The apparatus shown in FIG. 11 is used to solve the problem that the code division multiple access technology in the related art is usually based on a spread sequence of a binary pseudo-random real number sequence, which may cause serious multi-user interference, affecting multi-user reception detection performance and The problem of multi-user access communication performance, in turn, can effectively control inter-user interference and effectively improve multi-user access communication performance.

Preferably, the data bit group is set by every k data bits output by the transmitter's channel coder.
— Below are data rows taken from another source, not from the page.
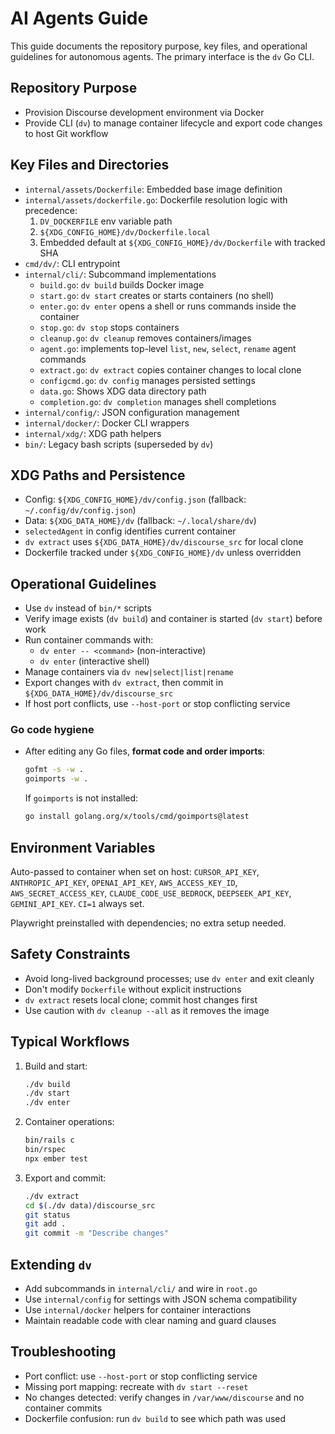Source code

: # AI Agents Guide

This guide documents the repository purpose, key files, and operational guidelines for autonomous agents. The primary interface is the `dv` Go CLI.

## Repository Purpose
- Provision Discourse development environment via Docker
- Provide CLI (`dv`) to manage container lifecycle and export code changes to host Git workflow

## Key Files and Directories
- `internal/assets/Dockerfile`: Embedded base image definition
- `internal/assets/dockerfile.go`: Dockerfile resolution logic with precedence:
  1) `DV_DOCKERFILE` env variable path
  2) `${XDG_CONFIG_HOME}/dv/Dockerfile.local`
  3) Embedded default at `${XDG_CONFIG_HOME}/dv/Dockerfile` with tracked SHA
- `cmd/dv/`: CLI entrypoint
- `internal/cli/`: Subcommand implementations
  - `build.go`: `dv build` builds Docker image
  - `start.go`: `dv start` creates or starts containers (no shell)
  - `enter.go`: `dv enter` opens a shell or runs commands inside the container
  - `stop.go`: `dv stop` stops containers
  - `cleanup.go`: `dv cleanup` removes containers/images
  - `agent.go`: implements top-level `list`, `new`, `select`, `rename` agent commands
  - `extract.go`: `dv extract` copies container changes to local clone
  - `configcmd.go`: `dv config` manages persisted settings
  - `data.go`: Shows XDG data directory path
  - `completion.go`: `dv completion` manages shell completions
- `internal/config/`: JSON configuration management
- `internal/docker/`: Docker CLI wrappers
- `internal/xdg/`: XDG path helpers
- `bin/`: Legacy bash scripts (superseded by `dv`)

## XDG Paths and Persistence
- Config: `${XDG_CONFIG_HOME}/dv/config.json` (fallback: `~/.config/dv/config.json`)
- Data: `${XDG_DATA_HOME}/dv` (fallback: `~/.local/share/dv`)
- `selectedAgent` in config identifies current container
- `dv extract` uses `${XDG_DATA_HOME}/dv/discourse_src` for local clone
- Dockerfile tracked under `${XDG_CONFIG_HOME}/dv` unless overridden

## Operational Guidelines
- Use `dv` instead of `bin/*` scripts
- Verify image exists (`dv build`) and container is started (`dv start`) before work
- Run container commands with:
  - `dv enter -- <command>` (non-interactive)
  - `dv enter` (interactive shell)
- Manage containers via `dv new|select|list|rename`
- Export changes with `dv extract`, then commit in `${XDG_DATA_HOME}/dv/discourse_src`
- If host port conflicts, use `--host-port` or stop conflicting service

### Go code hygiene
- After editing any Go files, **format code and order imports**:
  ```bash
  gofmt -s -w .
  goimports -w .
  ```
  If `goimports` is not installed:
  ```bash
  go install golang.org/x/tools/cmd/goimports@latest
  ```

## Environment Variables
Auto-passed to container when set on host: `CURSOR_API_KEY`, `ANTHROPIC_API_KEY`, `OPENAI_API_KEY`, `AWS_ACCESS_KEY_ID`, `AWS_SECRET_ACCESS_KEY`, `CLAUDE_CODE_USE_BEDROCK`, `DEEPSEEK_API_KEY`, `GEMINI_API_KEY`. `CI=1` always set.

Playwright preinstalled with dependencies; no extra setup needed.

## Safety Constraints
- Avoid long-lived background processes; use `dv enter` and exit cleanly
- Don't modify `Dockerfile` without explicit instructions
- `dv extract` resets local clone; commit host changes first
- Use caution with `dv cleanup --all` as it removes the image

## Typical Workflows
1. Build and start:
   ```bash
   ./dv build
   ./dv start
   ./dv enter
   ```

2. Container operations:
   ```bash
   bin/rails c
   bin/rspec
   npx ember test
   ```

3. Export and commit:
   ```bash
   ./dv extract
   cd $(./dv data)/discourse_src
   git status
   git add .
   git commit -m "Describe changes"
   ```

## Extending `dv`
- Add subcommands in `internal/cli/` and wire in `root.go`
- Use `internal/config` for settings with JSON schema compatibility
- Use `internal/docker` helpers for container interactions
- Maintain readable code with clear naming and guard clauses

## Troubleshooting
- Port conflict: use `--host-port` or stop conflicting service
- Missing port mapping: recreate with `dv start --reset`
- No changes detected: verify changes in `/var/www/discourse` and no container commits
- Dockerfile confusion: run `dv build` to see which path was used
Preferably, the codebook may include N complex sequences of length greater than or equal to L, where N is an integer greater than or equal to 1, and all elements in each complex sequence are complex and the real and virtual of each element The values of the parts are all derived from the M-ary real number set.

Preferably, the above codebook may include 2 ^k complex sequences whose length is greater than or equal to L, wherein all elements in each complex sequence are complex numbers and the values of the real part and the imaginary part of each element are from M A collection of real numbers.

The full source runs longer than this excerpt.